Artikel, Blog-Beiträge oder Facebook-Posts, die reißerisch oder alarmistisch formuliert sind, sollten demnach hinterfragt werden. Wird eine Quelle für die Behauptung angegeben? Werden durch diese Quelle mehrere wissenschaftliche Studien genannt oder nur eine einzige? Falls nur eine einzige Studie oder ein Experte zum Thema zitiert wird, ist die Behauptung bereits deshalb schon anzweifelbar. Die Forschungslage ist komplex und nicht derart vereinfachbar.

Was ist Connectiv.Events?

Ein Blick ins Impressum von Connectiv.Events gibt widersprüchliche Auskünfte: Demnach ist der Sitz in Palma de Mallorca, hinter der Seite steht als Geschäftsführerin Anna Maria August, die angegebene Telefonnummer hat eine deutsche Vorwahl. Ein Handelsregistereintrag in Spanien beschreibt Connectiv.Events als „Messe-, Ausstellungs- und Kongressveranstalter“. Es soll eine Plattform sein „für Menschen, die anders denken, […] ganz unabhängig von der religiösen oder politischen Orientierung“.

Unter den Rubriken „Medien“ und „Menschen“ finden sich zum Beispiel KenFM oder der Kopp-Verlag.

Was „Connectiv.Events“ über sich selbst schreibt. (Screenshot: CORRECTIV)
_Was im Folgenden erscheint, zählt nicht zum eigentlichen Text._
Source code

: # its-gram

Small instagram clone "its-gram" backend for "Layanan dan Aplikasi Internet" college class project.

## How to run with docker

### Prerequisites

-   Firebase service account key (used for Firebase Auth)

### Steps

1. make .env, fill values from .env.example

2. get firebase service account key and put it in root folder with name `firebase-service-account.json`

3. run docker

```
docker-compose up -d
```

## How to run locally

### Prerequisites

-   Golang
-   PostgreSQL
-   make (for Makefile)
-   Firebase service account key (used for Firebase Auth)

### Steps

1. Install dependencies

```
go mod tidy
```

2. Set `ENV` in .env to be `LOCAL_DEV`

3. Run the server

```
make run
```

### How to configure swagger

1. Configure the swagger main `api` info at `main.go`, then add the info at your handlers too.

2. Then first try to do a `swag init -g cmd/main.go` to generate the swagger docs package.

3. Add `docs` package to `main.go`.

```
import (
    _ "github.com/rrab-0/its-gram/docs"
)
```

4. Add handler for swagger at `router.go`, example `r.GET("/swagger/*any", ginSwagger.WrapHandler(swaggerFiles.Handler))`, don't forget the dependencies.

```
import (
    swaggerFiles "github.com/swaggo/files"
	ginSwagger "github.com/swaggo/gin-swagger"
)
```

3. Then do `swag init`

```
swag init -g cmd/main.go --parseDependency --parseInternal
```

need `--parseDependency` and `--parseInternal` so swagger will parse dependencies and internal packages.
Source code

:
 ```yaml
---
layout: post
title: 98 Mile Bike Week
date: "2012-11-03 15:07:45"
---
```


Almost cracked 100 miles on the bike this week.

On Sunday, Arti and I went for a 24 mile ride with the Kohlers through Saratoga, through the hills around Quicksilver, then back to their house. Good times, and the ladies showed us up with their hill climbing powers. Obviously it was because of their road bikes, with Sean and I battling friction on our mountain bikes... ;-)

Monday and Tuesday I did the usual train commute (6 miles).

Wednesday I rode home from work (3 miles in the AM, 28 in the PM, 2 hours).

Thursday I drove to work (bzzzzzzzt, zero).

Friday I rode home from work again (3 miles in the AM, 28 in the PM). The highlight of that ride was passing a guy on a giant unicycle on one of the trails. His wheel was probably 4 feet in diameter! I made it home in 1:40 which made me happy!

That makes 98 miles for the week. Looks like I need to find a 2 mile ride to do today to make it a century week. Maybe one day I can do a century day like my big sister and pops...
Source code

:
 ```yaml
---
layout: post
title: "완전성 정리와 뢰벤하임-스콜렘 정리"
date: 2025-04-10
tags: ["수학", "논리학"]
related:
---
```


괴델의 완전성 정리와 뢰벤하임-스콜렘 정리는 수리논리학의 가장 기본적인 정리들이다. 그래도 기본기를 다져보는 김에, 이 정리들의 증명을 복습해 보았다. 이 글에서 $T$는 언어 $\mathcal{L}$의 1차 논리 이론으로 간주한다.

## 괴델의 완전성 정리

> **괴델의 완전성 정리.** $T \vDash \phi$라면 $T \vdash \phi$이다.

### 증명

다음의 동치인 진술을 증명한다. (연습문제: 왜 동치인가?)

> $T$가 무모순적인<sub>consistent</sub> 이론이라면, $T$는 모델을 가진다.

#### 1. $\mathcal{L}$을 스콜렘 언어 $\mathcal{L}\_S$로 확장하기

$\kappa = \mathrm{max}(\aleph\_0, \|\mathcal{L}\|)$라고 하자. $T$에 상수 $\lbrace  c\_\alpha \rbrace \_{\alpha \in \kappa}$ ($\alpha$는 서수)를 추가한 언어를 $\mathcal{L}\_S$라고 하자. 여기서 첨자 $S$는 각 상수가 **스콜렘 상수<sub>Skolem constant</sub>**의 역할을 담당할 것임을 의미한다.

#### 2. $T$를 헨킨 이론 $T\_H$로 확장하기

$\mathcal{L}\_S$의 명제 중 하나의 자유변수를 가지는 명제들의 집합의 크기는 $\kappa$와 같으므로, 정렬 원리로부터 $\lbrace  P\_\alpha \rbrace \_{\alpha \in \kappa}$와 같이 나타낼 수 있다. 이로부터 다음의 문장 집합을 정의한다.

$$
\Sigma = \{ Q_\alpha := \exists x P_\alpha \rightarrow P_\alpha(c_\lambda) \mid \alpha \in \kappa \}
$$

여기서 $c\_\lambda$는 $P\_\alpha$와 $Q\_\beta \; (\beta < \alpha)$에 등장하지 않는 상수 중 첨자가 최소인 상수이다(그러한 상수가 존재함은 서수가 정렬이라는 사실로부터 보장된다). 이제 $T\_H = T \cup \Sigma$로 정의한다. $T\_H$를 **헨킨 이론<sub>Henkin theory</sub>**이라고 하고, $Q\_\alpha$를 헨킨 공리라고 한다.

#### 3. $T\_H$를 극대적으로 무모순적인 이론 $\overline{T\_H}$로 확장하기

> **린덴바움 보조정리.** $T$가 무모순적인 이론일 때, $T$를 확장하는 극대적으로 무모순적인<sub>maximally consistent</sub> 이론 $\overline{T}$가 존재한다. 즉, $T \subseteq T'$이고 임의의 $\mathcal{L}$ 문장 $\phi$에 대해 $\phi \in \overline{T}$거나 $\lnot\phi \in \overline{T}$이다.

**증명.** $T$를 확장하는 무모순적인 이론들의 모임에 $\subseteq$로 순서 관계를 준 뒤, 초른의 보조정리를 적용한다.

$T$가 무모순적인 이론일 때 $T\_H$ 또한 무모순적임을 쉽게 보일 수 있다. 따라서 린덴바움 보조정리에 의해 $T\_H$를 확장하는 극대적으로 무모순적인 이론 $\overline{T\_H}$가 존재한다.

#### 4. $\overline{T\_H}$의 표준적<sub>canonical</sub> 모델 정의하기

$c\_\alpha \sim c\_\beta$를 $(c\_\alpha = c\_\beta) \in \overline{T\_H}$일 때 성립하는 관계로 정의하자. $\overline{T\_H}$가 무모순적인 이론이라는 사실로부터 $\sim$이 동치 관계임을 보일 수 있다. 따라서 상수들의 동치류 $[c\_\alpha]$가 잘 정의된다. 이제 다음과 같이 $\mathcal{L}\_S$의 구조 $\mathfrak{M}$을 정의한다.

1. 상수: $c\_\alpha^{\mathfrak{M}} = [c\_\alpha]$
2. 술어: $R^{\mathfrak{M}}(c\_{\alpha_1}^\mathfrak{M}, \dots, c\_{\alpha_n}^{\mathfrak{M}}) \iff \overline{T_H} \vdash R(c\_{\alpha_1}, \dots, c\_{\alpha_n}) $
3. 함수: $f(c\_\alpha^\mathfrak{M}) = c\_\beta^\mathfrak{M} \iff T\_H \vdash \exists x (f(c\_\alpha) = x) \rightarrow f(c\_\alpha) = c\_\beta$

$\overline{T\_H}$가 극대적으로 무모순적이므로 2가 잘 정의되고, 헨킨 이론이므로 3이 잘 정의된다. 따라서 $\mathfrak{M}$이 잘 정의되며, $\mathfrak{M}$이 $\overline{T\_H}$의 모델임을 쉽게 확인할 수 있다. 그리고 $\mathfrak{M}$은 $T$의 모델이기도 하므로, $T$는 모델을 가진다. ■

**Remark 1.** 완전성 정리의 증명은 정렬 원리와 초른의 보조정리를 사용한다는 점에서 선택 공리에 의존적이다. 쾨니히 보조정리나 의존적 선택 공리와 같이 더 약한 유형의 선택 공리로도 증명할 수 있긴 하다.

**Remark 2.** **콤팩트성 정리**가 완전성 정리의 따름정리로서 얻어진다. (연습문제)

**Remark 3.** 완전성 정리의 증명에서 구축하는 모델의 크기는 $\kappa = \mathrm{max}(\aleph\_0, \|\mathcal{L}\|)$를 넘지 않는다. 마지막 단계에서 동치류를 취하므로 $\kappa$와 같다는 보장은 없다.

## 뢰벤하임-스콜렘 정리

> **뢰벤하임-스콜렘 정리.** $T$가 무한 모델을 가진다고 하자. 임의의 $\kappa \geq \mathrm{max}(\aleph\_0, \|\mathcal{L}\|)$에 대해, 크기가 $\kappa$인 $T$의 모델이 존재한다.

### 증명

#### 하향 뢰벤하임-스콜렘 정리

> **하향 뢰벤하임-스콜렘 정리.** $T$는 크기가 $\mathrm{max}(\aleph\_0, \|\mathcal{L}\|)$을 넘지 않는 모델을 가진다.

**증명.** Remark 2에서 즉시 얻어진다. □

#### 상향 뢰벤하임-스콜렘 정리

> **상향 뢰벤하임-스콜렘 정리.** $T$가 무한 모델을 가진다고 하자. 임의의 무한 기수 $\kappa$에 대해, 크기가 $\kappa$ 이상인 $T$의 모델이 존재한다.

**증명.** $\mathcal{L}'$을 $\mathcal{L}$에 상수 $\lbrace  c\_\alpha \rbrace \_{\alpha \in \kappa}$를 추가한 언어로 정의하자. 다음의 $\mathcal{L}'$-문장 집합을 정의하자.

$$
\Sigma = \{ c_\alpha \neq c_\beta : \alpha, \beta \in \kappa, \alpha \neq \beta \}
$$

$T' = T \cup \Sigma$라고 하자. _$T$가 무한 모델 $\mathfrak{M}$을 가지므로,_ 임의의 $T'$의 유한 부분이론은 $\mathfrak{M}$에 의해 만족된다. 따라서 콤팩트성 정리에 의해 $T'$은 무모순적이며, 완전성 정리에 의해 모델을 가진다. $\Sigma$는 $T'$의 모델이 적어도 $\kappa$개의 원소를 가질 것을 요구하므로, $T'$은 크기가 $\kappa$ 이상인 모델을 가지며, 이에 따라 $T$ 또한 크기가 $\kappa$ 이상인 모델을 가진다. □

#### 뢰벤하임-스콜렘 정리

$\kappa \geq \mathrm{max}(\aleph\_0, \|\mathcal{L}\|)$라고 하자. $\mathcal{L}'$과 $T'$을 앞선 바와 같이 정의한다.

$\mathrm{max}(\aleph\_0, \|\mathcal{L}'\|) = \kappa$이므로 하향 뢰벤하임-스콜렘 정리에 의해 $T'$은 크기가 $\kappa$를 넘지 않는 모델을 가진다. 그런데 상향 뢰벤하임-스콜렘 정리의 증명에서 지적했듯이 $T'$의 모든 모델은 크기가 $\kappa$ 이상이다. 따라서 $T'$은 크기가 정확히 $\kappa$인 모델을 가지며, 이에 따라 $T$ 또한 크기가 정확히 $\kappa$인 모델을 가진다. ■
Bei einem der eingangs erwähnten Artikel von Connectiv.Events zum Thema 5G handelt es sich um eine Übersetzung eines englischen Textes der Seite Health Impact News, welche von US-amerikanischen Faktencheck-Organisation Snopes als Anti-Impf-Webseite eingestuft wird. Die Inhalte werden durch Snopes oft als falsch oder irreführend bewertet.

Ob durch Connectiv.Events im deutschsprachigen Raum, Health Impact News oder RT America im amerikanischen Raum, es zeigt sich: Das 5G-Thema scheint sich hervorragend für Stimmungsmache zu eignen – und offenbar auch für potenzielle Desinformation.